Jeff Marchant and Leo Daedalus in Liminal’s SANTA.

But dramatists from the ancient Greeks to Indonesian shadow puppet theater artists (in epics like the Ramayana and Mahabarata) have shown that allegory doesn’t have to be unbearably pretentious, tedious or didactic, and Liminal’s tight production shows that it can even be relevant. One of the play’s main themes — that humanity’s pursuit of knowledge without understanding brings dire consequences — is at least as pertinent in our own age of drones, NSA techno-spying, GMOs, Google Glassholes, and other technological degradations of humane existence as it was immediately after the nuclear devastation of Hiroshima and Nagasaki, unleashed a few months before cummings wrote his play; the theme was a prime preoccupation of postwar artists and intellectuals of the time.

Yet cummings also acknowledges the danger of reflexively rejecting knowledge, portraying humanity (here called the Crowd and spiritedly represented by Alex Reagan, costumed and behaving as a soccer yob) as a greedy, vindictive, dangerously unthinking mob, easily bamboozled by pseudo-science spouting hucksters, kind of a societal id.
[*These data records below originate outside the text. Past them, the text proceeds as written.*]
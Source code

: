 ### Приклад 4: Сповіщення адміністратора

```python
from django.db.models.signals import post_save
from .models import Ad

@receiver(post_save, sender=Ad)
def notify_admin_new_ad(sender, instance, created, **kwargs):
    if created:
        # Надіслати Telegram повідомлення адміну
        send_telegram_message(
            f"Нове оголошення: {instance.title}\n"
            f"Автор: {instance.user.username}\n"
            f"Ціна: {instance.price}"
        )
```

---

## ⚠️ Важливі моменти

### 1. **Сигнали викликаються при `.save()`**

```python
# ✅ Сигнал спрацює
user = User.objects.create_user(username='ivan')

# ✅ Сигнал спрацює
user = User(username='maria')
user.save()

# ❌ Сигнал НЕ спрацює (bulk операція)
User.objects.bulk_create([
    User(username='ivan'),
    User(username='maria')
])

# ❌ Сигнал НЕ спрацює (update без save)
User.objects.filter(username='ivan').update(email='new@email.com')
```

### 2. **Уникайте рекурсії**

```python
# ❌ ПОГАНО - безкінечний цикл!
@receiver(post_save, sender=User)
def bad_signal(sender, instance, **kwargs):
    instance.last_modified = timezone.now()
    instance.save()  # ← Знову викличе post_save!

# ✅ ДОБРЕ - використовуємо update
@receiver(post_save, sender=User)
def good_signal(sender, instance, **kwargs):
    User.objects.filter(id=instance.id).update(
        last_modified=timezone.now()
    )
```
The story (which cummings wrote shortly after reuniting with his own daughter, from whom he’d been separated for decades) ultimately is more about the value of family love, embodied as the Child (Delilah Fox), as a bulwark against the ignorance of those who allow greed to eclipse knowledge and those who fail to leaven it with wisdom.

Along with engaging acting, Liminal enriches cummings’s dry, enigmatic “morality” with well chosen if minimal costumes (by Sumi Wu), lighting (Rory Breshears) and video landscape (Ben Purdy). Director John Berendzen adroitly combines them with other cummings texts from the 1920s interpolated between Santa Claus’s five scenes (some sung beguilingly by Carla Grant, who arrestingly plays the unfortunately underdeveloped character cummings called Woman) plus his own subtly ominous score and sound design.

The result: a production that adds up to more than an intellectual interaction — something like Santa meets Samuel Beckett. The hour-long running time affords us the opportunity to reflect on its heady ideas without growing tedious. To swipe the tagline from Daedalus’s The Late Now, it’s the thinking mammal’s Christmas show, and along with Bag & Baggage’s very different Miracle, a rewarding holiday alternative for Oregon theater lovers.

Liminal Performance Group’s SANTA runs Thursdays through Sundays, Dec. 4–21, at southeast Portland’s Backdoor Theatre. Tickets are available online.